[Stored data]
^^^^^^^^

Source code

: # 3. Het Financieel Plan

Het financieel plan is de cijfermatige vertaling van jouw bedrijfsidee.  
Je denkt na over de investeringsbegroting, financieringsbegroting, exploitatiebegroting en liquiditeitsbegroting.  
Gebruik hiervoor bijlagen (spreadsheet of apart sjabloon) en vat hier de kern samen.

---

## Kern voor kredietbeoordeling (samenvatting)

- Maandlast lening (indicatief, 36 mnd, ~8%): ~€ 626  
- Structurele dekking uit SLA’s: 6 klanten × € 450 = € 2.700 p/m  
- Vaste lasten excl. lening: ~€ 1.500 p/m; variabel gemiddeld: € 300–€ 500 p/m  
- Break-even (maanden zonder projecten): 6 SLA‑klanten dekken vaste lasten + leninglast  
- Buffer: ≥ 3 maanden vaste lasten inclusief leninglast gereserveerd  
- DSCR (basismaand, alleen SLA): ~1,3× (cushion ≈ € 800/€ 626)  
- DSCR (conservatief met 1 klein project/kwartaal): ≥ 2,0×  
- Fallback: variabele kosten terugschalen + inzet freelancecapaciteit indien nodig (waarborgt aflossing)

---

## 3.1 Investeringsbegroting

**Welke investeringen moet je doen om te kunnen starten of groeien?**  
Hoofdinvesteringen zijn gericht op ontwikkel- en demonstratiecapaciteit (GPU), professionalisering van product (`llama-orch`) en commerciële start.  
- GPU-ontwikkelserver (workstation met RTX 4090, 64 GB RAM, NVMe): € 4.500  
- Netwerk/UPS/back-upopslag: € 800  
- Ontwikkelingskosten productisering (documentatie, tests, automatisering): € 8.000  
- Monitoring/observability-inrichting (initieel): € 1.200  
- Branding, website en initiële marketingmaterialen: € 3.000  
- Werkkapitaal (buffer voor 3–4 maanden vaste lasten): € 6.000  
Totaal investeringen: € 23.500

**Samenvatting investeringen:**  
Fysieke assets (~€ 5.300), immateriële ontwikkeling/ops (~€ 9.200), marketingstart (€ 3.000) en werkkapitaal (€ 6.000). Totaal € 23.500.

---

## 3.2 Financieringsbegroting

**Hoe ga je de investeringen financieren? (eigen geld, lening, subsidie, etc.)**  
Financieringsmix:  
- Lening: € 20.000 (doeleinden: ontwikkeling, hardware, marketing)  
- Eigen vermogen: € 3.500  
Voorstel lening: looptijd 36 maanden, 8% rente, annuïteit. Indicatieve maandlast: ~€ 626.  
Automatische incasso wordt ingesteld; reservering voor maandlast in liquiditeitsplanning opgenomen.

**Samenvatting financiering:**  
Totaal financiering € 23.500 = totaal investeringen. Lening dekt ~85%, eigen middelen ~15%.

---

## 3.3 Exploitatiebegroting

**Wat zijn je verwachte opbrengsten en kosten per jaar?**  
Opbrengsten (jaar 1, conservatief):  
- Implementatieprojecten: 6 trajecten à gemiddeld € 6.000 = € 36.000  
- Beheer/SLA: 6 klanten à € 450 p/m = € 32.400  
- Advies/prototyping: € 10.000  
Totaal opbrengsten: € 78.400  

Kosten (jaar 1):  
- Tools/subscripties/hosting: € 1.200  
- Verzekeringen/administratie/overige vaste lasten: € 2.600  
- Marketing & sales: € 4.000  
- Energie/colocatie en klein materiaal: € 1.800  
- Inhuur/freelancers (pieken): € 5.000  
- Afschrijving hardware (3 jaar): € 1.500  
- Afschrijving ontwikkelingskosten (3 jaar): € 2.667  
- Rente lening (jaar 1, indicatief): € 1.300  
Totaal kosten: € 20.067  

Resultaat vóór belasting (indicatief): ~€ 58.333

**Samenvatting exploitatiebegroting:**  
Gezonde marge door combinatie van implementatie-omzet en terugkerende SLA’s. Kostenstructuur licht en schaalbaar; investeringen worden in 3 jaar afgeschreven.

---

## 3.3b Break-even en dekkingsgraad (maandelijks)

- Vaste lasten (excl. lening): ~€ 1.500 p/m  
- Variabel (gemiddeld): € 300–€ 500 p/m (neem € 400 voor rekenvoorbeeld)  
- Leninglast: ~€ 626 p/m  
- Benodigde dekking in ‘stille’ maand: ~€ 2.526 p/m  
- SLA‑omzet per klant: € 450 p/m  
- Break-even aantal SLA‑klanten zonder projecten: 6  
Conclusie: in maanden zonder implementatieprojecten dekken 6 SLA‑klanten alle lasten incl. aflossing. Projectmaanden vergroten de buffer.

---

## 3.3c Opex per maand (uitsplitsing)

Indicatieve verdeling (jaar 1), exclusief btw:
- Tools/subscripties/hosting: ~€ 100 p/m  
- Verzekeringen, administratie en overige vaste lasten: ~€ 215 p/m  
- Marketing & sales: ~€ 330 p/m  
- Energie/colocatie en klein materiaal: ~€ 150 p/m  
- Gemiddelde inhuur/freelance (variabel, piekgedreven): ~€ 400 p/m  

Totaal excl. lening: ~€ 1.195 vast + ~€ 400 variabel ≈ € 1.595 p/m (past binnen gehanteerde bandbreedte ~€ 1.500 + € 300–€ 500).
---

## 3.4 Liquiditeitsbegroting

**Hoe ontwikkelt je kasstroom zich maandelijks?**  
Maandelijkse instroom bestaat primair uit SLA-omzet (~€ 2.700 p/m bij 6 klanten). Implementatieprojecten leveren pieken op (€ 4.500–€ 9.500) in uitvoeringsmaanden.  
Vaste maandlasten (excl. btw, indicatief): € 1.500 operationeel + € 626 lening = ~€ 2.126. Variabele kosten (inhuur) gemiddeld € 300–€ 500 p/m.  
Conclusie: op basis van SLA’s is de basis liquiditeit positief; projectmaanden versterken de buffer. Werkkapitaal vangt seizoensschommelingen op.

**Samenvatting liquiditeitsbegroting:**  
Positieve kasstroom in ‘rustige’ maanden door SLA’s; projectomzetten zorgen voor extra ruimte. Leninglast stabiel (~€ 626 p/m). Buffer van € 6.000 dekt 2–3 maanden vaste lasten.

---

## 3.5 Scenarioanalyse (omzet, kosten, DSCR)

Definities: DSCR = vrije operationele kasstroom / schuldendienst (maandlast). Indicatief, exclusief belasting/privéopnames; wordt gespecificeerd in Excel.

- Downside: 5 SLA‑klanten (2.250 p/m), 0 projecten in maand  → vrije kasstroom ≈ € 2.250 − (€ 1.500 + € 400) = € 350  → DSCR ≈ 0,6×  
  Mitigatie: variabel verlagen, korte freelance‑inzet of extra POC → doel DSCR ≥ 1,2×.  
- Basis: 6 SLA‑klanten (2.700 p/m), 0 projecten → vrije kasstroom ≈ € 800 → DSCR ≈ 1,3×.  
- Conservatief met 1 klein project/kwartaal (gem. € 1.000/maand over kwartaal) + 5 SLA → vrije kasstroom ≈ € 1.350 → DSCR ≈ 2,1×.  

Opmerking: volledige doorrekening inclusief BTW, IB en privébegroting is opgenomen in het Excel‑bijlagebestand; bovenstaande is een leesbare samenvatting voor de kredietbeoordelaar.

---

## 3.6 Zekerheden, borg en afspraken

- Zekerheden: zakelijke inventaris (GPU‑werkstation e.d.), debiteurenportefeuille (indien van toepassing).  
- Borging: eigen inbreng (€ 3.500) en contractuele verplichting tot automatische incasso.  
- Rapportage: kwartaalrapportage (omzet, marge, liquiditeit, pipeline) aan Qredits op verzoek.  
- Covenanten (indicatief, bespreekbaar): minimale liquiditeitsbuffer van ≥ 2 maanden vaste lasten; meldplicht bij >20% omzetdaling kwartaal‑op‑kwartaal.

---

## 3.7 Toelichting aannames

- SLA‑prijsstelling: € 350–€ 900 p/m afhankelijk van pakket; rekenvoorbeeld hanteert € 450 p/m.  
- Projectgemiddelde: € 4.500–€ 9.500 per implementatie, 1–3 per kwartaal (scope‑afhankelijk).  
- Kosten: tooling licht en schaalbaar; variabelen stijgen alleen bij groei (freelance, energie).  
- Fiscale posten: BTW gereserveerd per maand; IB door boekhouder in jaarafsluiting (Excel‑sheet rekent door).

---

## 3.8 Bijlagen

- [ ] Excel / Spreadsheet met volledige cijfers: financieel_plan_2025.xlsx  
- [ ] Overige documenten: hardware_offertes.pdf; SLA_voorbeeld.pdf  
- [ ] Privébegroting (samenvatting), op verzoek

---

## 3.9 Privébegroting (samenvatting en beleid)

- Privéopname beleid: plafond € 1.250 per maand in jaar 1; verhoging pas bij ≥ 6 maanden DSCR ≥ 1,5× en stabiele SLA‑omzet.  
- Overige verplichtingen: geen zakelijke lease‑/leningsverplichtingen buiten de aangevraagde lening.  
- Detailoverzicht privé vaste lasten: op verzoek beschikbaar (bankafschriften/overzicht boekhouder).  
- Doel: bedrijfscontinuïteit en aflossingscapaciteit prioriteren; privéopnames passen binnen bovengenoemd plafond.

^^^^^^^^

§ EXERCISE DIRECTIONS
Among the lines of the preceding data, which ones hold the word "indien"? List them.

§ SOLUTION FOR THIS PROBLEM
- Fallback: variabele kosten terugschalen + inzet freelancecapaciteit indien nodig (waarborgt aflossing)
- Zekerheden: zakelijke inventaris (GPU‑werkstation e.d.), debiteurenportefeuille (indien van toepassing).  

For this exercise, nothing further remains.